■ WHAT TO WORK ON ■
Without copying any picture, return all lines below exactly.

■ DATA PROVIDED ■

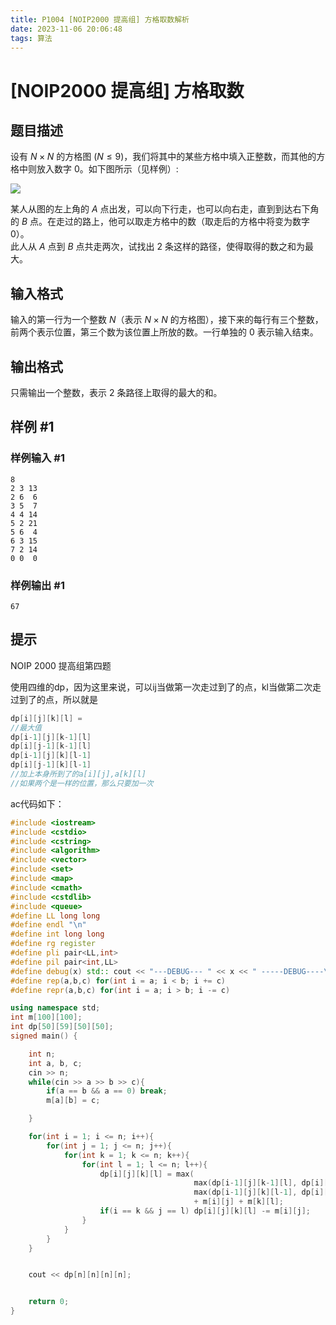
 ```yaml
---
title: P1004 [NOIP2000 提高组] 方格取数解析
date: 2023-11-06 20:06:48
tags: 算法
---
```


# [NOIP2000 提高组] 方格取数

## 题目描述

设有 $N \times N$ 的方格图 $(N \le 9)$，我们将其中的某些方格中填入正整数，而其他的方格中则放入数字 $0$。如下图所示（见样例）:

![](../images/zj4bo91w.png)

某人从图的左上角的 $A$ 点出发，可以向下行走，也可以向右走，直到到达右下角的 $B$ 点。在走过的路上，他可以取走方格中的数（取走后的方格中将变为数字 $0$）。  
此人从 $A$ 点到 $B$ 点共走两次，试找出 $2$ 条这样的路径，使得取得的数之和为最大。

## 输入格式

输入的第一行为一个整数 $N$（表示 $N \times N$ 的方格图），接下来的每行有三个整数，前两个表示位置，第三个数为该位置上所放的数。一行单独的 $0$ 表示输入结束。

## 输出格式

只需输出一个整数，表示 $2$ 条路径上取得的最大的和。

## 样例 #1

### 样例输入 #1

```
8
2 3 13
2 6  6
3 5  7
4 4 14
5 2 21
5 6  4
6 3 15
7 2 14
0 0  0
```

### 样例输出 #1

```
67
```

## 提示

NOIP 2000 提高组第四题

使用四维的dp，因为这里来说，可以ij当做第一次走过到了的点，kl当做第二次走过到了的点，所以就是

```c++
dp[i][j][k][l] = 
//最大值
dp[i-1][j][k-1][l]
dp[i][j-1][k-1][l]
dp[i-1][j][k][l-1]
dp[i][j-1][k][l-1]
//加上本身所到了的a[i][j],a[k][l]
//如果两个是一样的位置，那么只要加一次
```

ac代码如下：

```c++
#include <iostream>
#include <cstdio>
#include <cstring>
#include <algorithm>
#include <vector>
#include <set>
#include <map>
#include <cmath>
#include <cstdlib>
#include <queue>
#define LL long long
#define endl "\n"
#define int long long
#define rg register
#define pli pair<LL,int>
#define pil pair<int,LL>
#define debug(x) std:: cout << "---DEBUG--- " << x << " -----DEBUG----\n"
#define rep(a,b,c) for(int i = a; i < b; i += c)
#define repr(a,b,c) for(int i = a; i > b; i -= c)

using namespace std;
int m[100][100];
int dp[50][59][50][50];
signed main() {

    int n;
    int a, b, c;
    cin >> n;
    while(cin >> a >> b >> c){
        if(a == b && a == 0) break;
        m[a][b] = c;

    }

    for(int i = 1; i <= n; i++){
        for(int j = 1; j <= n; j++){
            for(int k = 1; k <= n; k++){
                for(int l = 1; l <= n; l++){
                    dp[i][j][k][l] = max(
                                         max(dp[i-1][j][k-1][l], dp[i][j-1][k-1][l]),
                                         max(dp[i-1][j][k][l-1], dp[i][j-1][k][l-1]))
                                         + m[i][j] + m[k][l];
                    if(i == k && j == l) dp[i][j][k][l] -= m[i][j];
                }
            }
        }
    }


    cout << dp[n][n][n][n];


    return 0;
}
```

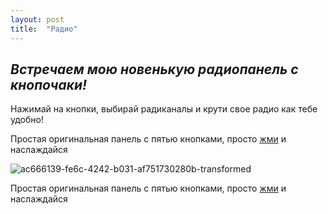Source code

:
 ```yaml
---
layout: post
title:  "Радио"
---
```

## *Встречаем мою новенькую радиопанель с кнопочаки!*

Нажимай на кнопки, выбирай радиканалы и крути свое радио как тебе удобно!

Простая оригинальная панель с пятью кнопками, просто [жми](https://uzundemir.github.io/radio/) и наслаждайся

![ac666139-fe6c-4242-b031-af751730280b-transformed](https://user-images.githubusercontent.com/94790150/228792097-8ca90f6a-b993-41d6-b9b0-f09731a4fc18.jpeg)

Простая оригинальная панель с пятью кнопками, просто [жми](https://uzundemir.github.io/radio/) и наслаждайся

■ WRITTEN RESPONSE ■
 ```yaml
---
title: P1004 [NOIP2000 提高组] 方格取数解析
date: 2023-11-06 20:06:48
tags: 算法
---
```


# [NOIP2000 提高组] 方格取数

## 题目描述

设有 $N \times N$ 的方格图 $(N \le 9)$，我们将其中的某些方格中填入正整数，而其他的方格中则放入数字 $0$。如下图所示（见样例）:

![](../images/zj4bo91w.png)

某人从图的左上角的 $A$ 点出发，可以向下行走，也可以向右走，直到到达右下角的 $B$ 点。在走过的路上，他可以取走方格中的数（取走后的方格中将变为数字 $0$）。  
此人从 $A$ 点到 $B$ 点共走两次，试找出 $2$ 条这样的路径，使得取得的数之和为最大。

## 输入格式

输入的第一行为一个整数 $N$（表示 $N \times N$ 的方格图），接下来的每行有三个整数，前两个表示位置，第三个数为该位置上所放的数。一行单独的 $0$ 表示输入结束。

## 输出格式

只需输出一个整数，表示 $2$ 条路径上取得的最大的和。

## 样例 #1

### 样例输入 #1

```
8
2 3 13
2 6  6
3 5  7
4 4 14
5 2 21
5 6  4
6 3 15
7 2 14
0 0  0
```

### 样例输出 #1

```
67
```

## 提示

NOIP 2000 提高组第四题

使用四维的dp，因为这里来说，可以ij当做第一次走过到了的点，kl当做第二次走过到了的点，所以就是

```c++
dp[i][j][k][l] = 
//最大值
dp[i-1][j][k-1][l]
dp[i][j-1][k-1][l]
dp[i-1][j][k][l-1]
dp[i][j-1][k][l-1]
//加上本身所到了的a[i][j],a[k][l]
//如果两个是一样的位置，那么只要加一次
```

ac代码如下：

```c++
#include <iostream>
#include <cstdio>
#include <cstring>
#include <algorithm>
#include <vector>
#include <set>
#include <map>
#include <cmath>
#include <cstdlib>
#include <queue>
#define LL long long
#define endl "\n"
#define int long long
#define rg register
#define pli pair<LL,int>
#define pil pair<int,LL>
#define debug(x) std:: cout << "---DEBUG--- " << x << " -----DEBUG----\n"
#define rep(a,b,c) for(int i = a; i < b; i += c)
#define repr(a,b,c) for(int i = a; i > b; i -= c)

using namespace std;
int m[100][100];
int dp[50][59][50][50];
signed main() {

    int n;
    int a, b, c;
    cin >> n;
    while(cin >> a >> b >> c){
        if(a == b && a == 0) break;
        m[a][b] = c;

    }

    for(int i = 1; i <= n; i++){
        for(int j = 1; j <= n; j++){
            for(int k = 1; k <= n; k++){
                for(int l = 1; l <= n; l++){
                    dp[i][j][k][l] = max(
                                         max(dp[i-1][j][k-1][l], dp[i][j-1][k-1][l]),
                                         max(dp[i-1][j][k][l-1], dp[i][j-1][k][l-1]))
                                         + m[i][j] + m[k][l];
                    if(i == k && j == l) dp[i][j][k][l] -= m[i][j];
                }
            }
        }
    }


    cout << dp[n][n][n][n];


    return 0;
}
```

Source code

:
 ```yaml
---
layout: post
title:  "Радио"
---
```

## *Встречаем мою новенькую радиопанель с кнопочаки!*

Нажимай на кнопки, выбирай радиканалы и крути свое радио как тебе удобно!

Простая оригинальная панель с пятью кнопками, просто [жми](https://uzundemir.github.io/radio/) и наслаждайся

![ac666139-fe6c-4242-b031-af751730280b-transformed](https://user-images.githubusercontent.com/94790150/228792097-8ca90f6a-b993-41d6-b9b0-f09731a4fc18.jpeg)

Простая оригинальная панель с пятью кнопками, просто [жми](https://uzundemir.github.io/radio/) и наслаждайся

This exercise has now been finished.